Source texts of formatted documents
○ ○ ○ ○

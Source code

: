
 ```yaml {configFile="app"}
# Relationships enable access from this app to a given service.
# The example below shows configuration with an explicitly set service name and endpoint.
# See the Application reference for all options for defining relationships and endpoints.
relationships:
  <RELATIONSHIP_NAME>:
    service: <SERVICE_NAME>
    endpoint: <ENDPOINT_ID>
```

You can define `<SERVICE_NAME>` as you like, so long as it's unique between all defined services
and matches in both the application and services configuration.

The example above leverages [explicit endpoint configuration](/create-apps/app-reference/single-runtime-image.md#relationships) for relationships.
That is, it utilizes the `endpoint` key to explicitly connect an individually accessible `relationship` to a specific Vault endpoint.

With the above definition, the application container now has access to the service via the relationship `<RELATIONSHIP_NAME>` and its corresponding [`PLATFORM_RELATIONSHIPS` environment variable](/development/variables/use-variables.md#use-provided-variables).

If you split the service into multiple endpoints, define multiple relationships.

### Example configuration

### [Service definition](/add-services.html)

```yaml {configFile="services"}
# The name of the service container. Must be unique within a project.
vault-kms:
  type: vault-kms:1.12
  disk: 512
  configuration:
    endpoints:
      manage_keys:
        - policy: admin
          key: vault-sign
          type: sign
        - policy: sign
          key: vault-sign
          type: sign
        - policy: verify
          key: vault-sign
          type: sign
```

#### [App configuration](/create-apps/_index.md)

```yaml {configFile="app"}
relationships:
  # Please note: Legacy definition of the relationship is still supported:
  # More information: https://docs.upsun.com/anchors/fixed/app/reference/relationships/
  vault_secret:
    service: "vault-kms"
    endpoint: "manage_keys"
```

○ ○ ○ ○

Exercise → Pull out each line of the records holding the string "endpoints".

Finished task →
# See the Application reference for all options for defining relationships and endpoints.
If you split the service into multiple endpoints, define multiple relationships.
    endpoints:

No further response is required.